> [Data excerpts]:
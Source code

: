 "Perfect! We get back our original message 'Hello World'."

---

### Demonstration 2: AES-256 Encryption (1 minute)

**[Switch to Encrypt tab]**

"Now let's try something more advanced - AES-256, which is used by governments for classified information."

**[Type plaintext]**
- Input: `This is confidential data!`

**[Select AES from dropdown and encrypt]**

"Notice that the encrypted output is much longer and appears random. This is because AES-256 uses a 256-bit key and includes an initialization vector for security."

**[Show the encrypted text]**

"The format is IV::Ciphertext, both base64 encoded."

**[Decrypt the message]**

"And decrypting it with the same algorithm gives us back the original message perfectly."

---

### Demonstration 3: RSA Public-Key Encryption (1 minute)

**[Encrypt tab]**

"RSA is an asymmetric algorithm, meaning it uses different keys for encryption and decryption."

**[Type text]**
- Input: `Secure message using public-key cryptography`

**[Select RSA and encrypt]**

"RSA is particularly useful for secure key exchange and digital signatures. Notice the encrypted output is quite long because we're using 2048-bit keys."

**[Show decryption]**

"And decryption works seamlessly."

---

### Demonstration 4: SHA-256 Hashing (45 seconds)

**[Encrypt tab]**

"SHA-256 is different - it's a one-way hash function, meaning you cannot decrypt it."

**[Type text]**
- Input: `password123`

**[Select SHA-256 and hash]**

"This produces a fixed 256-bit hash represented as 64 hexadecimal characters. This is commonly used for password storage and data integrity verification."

> [What the task asks]: Give the number of lines in the data that contain the string "Input", and nothing else.

> [Output of the exercise]: 3